Resta da dire - ma è impossibile dirlo se non in presenza di effettivi esempi testuali - come funzioni, come avvenga in concreto questo fondersi, questo fatale e fecondo ibridarsi di due pensieri, di due logiche, di due tipi di messaggio. Mi limito ad annotare, a futura memoria, due punti essenziali. Primo: contenitore-trasmettitore del processo è, ovviamente, la lingua; e ogni testo poetico è di fatto innervato da una rete di microeventi linguistici involontari e spesso subliminali (lapsus, anagrammi spontanei, simmetrie e rimandi occulti ecc.) che oltre a convogliare le incursioni e gli apporti del pensiero notturno dentro il pensiero della veglia contribuiscono ad assicurare alla superficie testuale compattezza, coerenza, continuità sonora, insomma «bellezza». Secondo: essenziale è la funzione dalla forma o, per essere più precisi, dal sistema di regole che danno evidenza sensibile alla forma ideale del testo. A prima vista si direbbe che dover rispettare, per esempio, un numero di sillabe date, o essere costretti a far coincidere in luoghi fissi l'esito di una parola con quello di altre parole, limiti la libertà dell'espressione. In realtà, è vero il contrario: è proprio grazie alla ricerca di un suono che combini con un altro suono, di una parola che abbia quella durata e quell'accento, è proprio grazie a questo sforzo dell'intelligenza e, perché no? del mestiere che scattano «automaticamente» associazioni, collegamenti, richiami altrimenti inattivi o irraggiungibili. Se è vero che il pensiero notturno non diventa esteticamente credibile se non passa attraverso il filtro della ragione è altrettanto vero che in poesia la massima libertà si ottiene, spesso, attraverso un massimo controllo e di rigore se non addirittura (la parola non sembri eccessiva) di repressione formale.

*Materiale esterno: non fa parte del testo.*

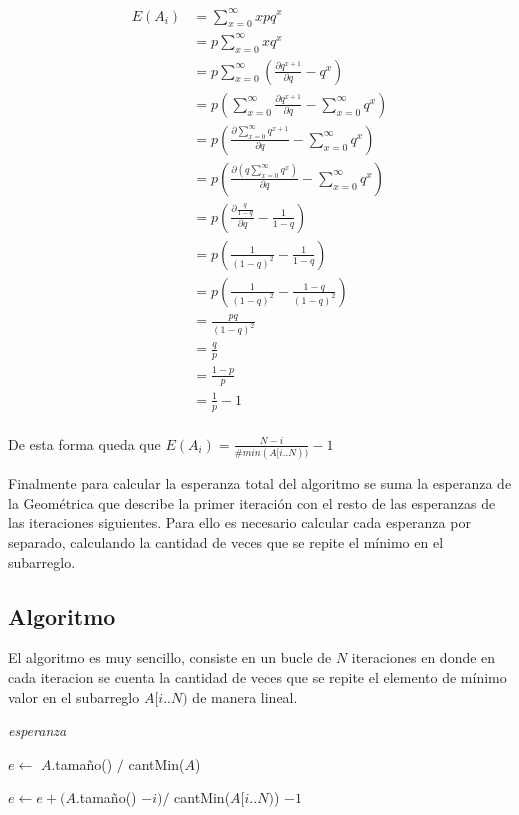 \[ \begin{aligned}
    E(A_i)  &= \sum_{x = 0}^{\infty}{x p q^x} \\
    		&= p \sum_{x = 0}^{\infty}{x q^x} \\
    		&= p \sum_{x = 0}^{\infty}{\left( \frac{\partial q^{x + 1}}{\partial q} - q^x \right)} \\
    		&= p \left( \sum_{x = 0}^{\infty}{\frac{\partial q^{x + 1}}{\partial q}} - \sum_{x = 0}^{\infty}{q^x} \right) \\
    		&= p \left( \frac{\partial \sum_{x = 0}^{\infty}{q^{x + 1}}}{\partial q} - \sum_{x = 0}^{\infty}{q^x} \right) \\
    		&= p \left( \frac{\partial (q \sum_{x = 0}^{\infty}{q^x})}{\partial q} - \sum_{x = 0}^{\infty}{q^x} \right) \\
    		&= p \left( \frac{\partial \frac{q}{1 - q}}{\partial q} - \frac{1}{1 - q} \right) \\
    		&= p \left( \frac{1}{(1 - q)^2} - \frac{1}{1 - q} \right) \\
    		&= p \left( \frac{1}{(1 - q)^2} - \frac{1 - q}{(1 - q)^2} \right) \\
    		&= \frac{pq}{(1 - q)^2} \\
    		&= \frac{q}{p} \\
    		&= \frac{1 - p}{p} \\
    		&= \frac{1}{p} - 1 \\
\end{aligned} \]

De esta forma queda que $E(A_i) = \frac{N - i}{\#min(A[i..N))} - 1$

Finalmente para calcular la esperanza total del algoritmo se suma la esperanza
de la Geométrica que describe la primer iteración con el resto de las
esperanzas de las iteraciones siguientes. Para ello es necesario calcular
cada esperanza por separado, calculando la cantidad de veces que se repite el
mínimo en el subarreglo.

\subsection{Algoritmo}

El algoritmo es muy sencillo, consiste en un bucle de $N$ iteraciones en
donde en cada iteracion se cuenta la cantidad de veces que se repite el
elemento de mínimo valor en el subarreglo $A[i..N)$ de manera lineal.

\bigskip

\begin{algorithm}[H]
	\caption{\textit{esperanza}}

	$e \gets$ $A$.tamaño() $/$ cantMin($A$) \;

     {
		$e \gets e + (A$.tamaño() $- i) /$ cantMin($A[i..N)$) $- 1$ \;
	}

\end{algorithm}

Quattro autori intorno a una domanda "Che cos' è la poesia?" Oltre a quella di Tommaso Ceva, ecco le definizioni di altri tre autori: «Un delirio che sgombra le pazzie», Gian Vincenzo Gravina (1664-1718) «L'amore realizzato del desiderio rimasto desiderio», René Char (1907-1988) «I poeti e gli schizofrenici tendono a includere molte cose - al limite: l'universo - anche quando parlano di piccoli oggetti ben circoscritti», Ignacio Matte Blanco (1907-1995).